Paul Mason

Why Rebecca Long-Bailey had to go

[Getty Images]

Do you remember where you were when the BBC showed a rerun of Bowie’s Glastonbury set? When we ask each other that in future, the answer is always going to be: ‘At home, recovering from a day of Zoom calls.’ It’s 100 days since lockdown and as we slowly emerge it’s hard to keep a sense of proportion about the events in between. I remember pricking my finger for a trial antibody test; I remember my delight at discovering that an old-time cockney butcher still exists on a nearby council estate; I remember the absolute stillness of the air as a sparrowhawk circled over south London. Best to fix these memories in writing now, because the cryogenic social frost is well and truly melting.

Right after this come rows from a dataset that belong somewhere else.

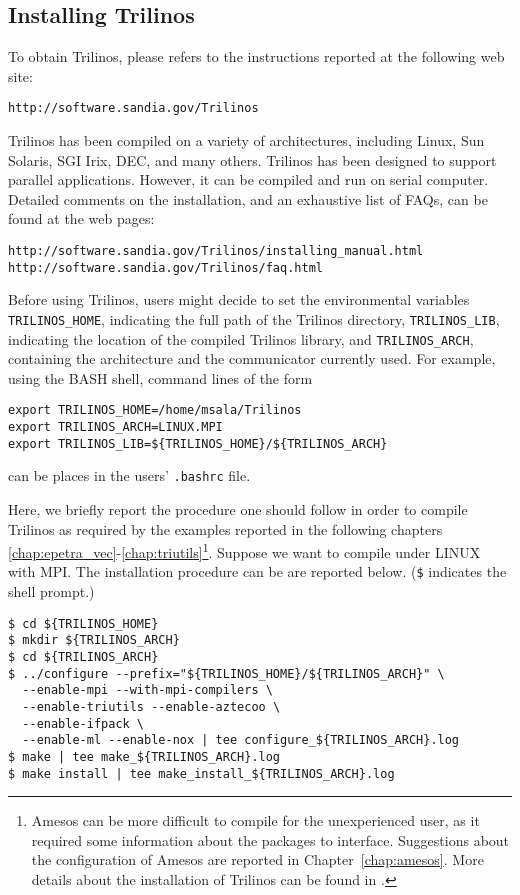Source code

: 
\subsection{Installing Trilinos}
\label{sec:installing}

To obtain Trilinos, please refers to the instructions reported at the
following web site:
\begin{verbatim}
http://software.sandia.gov/Trilinos
\end{verbatim}

Trilinos has been compiled on a variety of architectures, including
Linux, Sun Solaris, SGI Irix, DEC, and many others. Trilinos has been
designed to support parallel applications. However, it can be compiled
and run on serial computer.  Detailed comments on the installation, and
an exhaustive list of FAQs, can be found at the web pages:
\begin{verbatim}
http://software.sandia.gov/Trilinos/installing_manual.html
http://software.sandia.gov/Trilinos/faq.html
\end{verbatim}


Before using Trilinos, users might decide to set the environmental
variables \verb!TRILINOS_HOME!, indicating the full path of the Trilinos
directory, \verb!TRILINOS_LIB!, indicating the location of the compiled
Trilinos library, and \verb!TRILINOS_ARCH!, containing the architecture
and the communicator currently used.  For example, using the BASH shell,
command lines of the form
\begin{verbatim}
export TRILINOS_HOME=/home/msala/Trilinos
export TRILINOS_ARCH=LINUX.MPI
export TRILINOS_LIB=${TRILINOS_HOME}/${TRILINOS_ARCH}
\end{verbatim}
can be places in the users' \verb!.bashrc! file.

\smallskip

Here, we briefly report the procedure one should follow in order to
compile Trilinos as required by the examples reported in the following
chapters \ref{chap:epetra_vec}-\ref{chap:triutils}\footnote{Amesos can
  be more difficult to compile for the unexperienced user, as it
  required some information about the packages to interface. Suggestions
  about the configuration of Amesos are reported in
  Chapter~\ref{chap:amesos}. More details about the installation of
  Trilinos can be found in \cite{Trilinos-Users-Guide}.}.  Suppose we
want to compile under LINUX with MPI. The installation procedure can be
are reported below. (\verb!$! indicates the shell prompt.)
\begin{verbatim}
$ cd ${TRILINOS_HOME}
$ mkdir ${TRILINOS_ARCH}
$ cd ${TRILINOS_ARCH}
$ ../configure --prefix="${TRILINOS_HOME}/${TRILINOS_ARCH}" \
  --enable-mpi --with-mpi-compilers \
  --enable-triutils --enable-aztecoo \
  --enable-ifpack \
  --enable-ml --enable-nox | tee configure_${TRILINOS_ARCH}.log
$ make | tee make_${TRILINOS_ARCH}.log
$ make install | tee make_install_${TRILINOS_ARCH}.log
\end{verbatim}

I’m on a public webinar with Katja Kipping and Jagmeet Singh. Katja’s the leader of the Left party’s 69-strong fraction in the Bundestag; Jagmeet heads the Canadian NDP; but there’s only one person people want to hear about — Keir Starmer. Starmer, whose leadership campaign I worked on, has dragged Labour’s polling average up by eight points during the lockdown and his own personal approval ratings are now 12 points positive (compared to Corbyn’s minus 50 on election day). Surely everyone is happy, ask the people on the call? Thanks to WhatsApp, and Twitter, I know that parts of what was once Corbynism are not happy. Each time Starmer steps up to the wicket, calmly batting away calls for him to abolish the police force or support the desecration of monuments, I get a flurry of messages and subtweets. ‘Is this centrism or actual Blairism?’ asks one comrade. A homeopath from Birmingham tells me that, due to my support for Keir, I am a ‘State & Intelligence Agency propagandist play-acting being a plastic communist’.